Content starts

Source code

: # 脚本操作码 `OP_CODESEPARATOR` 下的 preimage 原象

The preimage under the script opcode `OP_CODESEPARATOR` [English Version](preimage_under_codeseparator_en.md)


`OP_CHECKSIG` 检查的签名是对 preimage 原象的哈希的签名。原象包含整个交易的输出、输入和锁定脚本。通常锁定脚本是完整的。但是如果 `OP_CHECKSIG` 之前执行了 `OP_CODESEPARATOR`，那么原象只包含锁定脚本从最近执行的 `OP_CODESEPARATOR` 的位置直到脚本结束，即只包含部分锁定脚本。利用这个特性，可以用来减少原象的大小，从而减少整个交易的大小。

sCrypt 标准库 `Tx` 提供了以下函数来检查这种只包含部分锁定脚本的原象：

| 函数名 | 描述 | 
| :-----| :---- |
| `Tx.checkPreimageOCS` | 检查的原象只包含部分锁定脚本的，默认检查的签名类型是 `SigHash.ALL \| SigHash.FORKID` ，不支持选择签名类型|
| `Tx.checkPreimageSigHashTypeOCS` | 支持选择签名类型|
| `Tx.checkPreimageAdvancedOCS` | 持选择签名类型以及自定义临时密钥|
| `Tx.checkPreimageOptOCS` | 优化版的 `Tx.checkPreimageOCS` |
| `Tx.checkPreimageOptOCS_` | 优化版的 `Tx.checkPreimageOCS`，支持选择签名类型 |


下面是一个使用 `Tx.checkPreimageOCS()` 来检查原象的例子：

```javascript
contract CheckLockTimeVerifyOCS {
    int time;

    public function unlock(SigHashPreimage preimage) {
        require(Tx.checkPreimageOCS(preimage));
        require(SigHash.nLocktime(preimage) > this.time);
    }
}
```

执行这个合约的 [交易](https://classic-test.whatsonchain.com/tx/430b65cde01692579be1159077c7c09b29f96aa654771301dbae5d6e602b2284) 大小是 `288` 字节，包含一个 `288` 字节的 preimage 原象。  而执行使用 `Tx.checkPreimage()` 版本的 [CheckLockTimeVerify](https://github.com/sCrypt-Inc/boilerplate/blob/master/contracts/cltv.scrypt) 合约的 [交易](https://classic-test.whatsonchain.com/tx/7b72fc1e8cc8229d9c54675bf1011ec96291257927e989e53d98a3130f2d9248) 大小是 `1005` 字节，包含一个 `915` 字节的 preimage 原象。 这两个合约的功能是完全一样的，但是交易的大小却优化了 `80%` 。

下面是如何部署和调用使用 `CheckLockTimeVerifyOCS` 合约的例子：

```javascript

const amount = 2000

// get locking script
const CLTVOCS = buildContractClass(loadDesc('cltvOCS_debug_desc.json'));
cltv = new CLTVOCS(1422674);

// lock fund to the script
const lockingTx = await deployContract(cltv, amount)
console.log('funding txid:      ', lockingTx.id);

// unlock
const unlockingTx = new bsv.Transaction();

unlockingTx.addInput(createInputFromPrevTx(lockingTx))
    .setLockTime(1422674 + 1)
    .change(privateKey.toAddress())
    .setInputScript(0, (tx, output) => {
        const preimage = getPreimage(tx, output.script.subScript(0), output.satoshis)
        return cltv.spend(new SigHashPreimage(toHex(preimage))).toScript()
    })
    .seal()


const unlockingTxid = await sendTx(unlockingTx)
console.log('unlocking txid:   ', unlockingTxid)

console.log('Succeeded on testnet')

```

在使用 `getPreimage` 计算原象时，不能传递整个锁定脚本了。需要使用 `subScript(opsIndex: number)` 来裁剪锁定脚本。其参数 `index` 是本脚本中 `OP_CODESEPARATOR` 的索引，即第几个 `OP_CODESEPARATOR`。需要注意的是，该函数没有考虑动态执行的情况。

Content ends

## What is expected
In the material, find each line with the word "SigHashPreimage" and list it.

## Solution for this task
    public function unlock(SigHashPreimage preimage) {
        return cltv.spend(new SigHashPreimage(toHex(preimage))).toScript()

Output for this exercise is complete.